IRVINE, CA — ATTOM has released its second quarter 2024 U.S. Home Equity & Underwater Report, revealing that nearly half of mortgaged residential properties in the United States are now considered equity-rich. This indicates that the combined loan balances secured by these properties are no more than half of their estimated market values.
In the second quarter of 2024, 49.2 percent of mortgaged homeowners were in equity-rich territory, up from 45.8 percent in the first quarter. This rise marks a reversal of three consecutive quarterly declines and is one of the most significant gains in the past five years.
While equity-rich levels improved, the report also shows a decline in the portion of home mortgages that were seriously underwater. Only 2.4 percent of mortgages, or one in 42, were seriously underwater, down from 2.7 percent in the prior quarter. Seriously underwater mortgages have loan balances at least 25 percent higher than the properties’ market values.
The equity gains are attributed to a spike in home prices during the 2024 Spring buying season, with the median national price rising 9 percent quarterly to a record $365,000. This price increase has widened the gap between home values and loan amounts, boosting equity levels.
“Homeowner wealth took a notable turn for the better during the second quarter as equity levels piggybacked on some of the biggest home-price spikes we’ve seen in recent years,” said Rob Barber, CEO of ATTOM. “After a period where equity seemed stagnant or even declining, this brought another boost of good news for homeowners from the enduring housing market boom.”
The report highlights that the housing market rebounded from several sluggish quarters of price variations. Contributing factors included steady mortgage rates around 7 percent for a 30-year fixed loan, a national unemployment rate below 4 percent, and thriving investment markets.
Equity-rich levels increased in 48 of the 50 U.S. states from the first to the second quarter of 2024, with notable gains in lower-priced markets like Kentucky and Illinois.
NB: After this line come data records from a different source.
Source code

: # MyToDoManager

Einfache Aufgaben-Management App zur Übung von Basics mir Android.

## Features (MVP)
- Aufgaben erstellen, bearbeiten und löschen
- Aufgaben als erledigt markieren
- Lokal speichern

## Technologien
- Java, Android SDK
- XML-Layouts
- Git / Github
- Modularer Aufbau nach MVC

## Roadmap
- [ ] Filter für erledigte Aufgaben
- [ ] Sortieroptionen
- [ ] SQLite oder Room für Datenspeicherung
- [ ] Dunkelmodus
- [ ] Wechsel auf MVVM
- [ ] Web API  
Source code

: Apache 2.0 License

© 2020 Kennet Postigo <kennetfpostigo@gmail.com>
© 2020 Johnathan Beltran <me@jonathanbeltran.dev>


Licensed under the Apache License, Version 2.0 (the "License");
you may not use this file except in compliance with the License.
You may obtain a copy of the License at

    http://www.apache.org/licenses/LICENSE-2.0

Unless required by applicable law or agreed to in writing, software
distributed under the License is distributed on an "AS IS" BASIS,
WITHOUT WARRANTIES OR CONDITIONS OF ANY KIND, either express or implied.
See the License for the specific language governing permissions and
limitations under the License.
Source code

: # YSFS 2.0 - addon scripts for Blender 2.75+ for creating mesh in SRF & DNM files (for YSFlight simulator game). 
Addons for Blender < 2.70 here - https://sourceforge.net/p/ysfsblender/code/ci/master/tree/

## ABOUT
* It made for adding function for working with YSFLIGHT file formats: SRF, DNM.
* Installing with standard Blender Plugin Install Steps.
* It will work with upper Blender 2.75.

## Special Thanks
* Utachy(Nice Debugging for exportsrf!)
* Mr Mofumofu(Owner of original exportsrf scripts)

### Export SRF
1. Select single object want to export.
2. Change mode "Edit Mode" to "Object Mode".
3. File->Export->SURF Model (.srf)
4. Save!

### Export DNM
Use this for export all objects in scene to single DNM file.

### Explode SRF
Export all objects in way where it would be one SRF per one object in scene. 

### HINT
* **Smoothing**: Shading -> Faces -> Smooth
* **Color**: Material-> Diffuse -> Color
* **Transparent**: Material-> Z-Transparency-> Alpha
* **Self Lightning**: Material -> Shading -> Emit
However, equity-rich levels remained flat in Utah and South Dakota, with only slight increases in North Dakota, California, and Louisiana.
Conversely, the share of seriously underwater mortgages decreased in most states, with significant improvements in Wyoming, Kentucky, and Illinois. Only Utah and South Dakota saw slight increases in seriously underwater mortgages.
The highest levels of equity-rich mortgaged properties were in Northeast and West regions, with Vermont leading at 83.5 percent. Meanwhile, the South and Midwest had the lowest equity-rich levels, with Louisiana at the bottom with 21 percent.
Among metropolitan areas with over 500,000 residents, upscale markets like San Jose, Miami, and San Diego had the highest portions of equity-rich properties. In contrast, Baton Rouge and New Orleans had the lowest.
Counties with the highest shares of equity-rich properties were predominantly in the Midwest and Northeast, led by Chittenden County in Vermont. Conversely, the lowest shares were in Southern counties like Vernon Parish in Louisiana.
Across 9,120 U.S. zip codes, nearly half had at least 50 percent of mortgaged properties considered equity-rich. California, Florida, and Texas zip codes dominated this list.
The Midwest and South had the highest shares of seriously underwater mortgages, with Louisiana at the top. In metro areas, Baton Rouge had the highest share of seriously underwater mortgages, while Vicksburg, MI, led among zip codes.
This report underscores the dynamic nature of the housing market and the varying regional impacts on homeowner equity.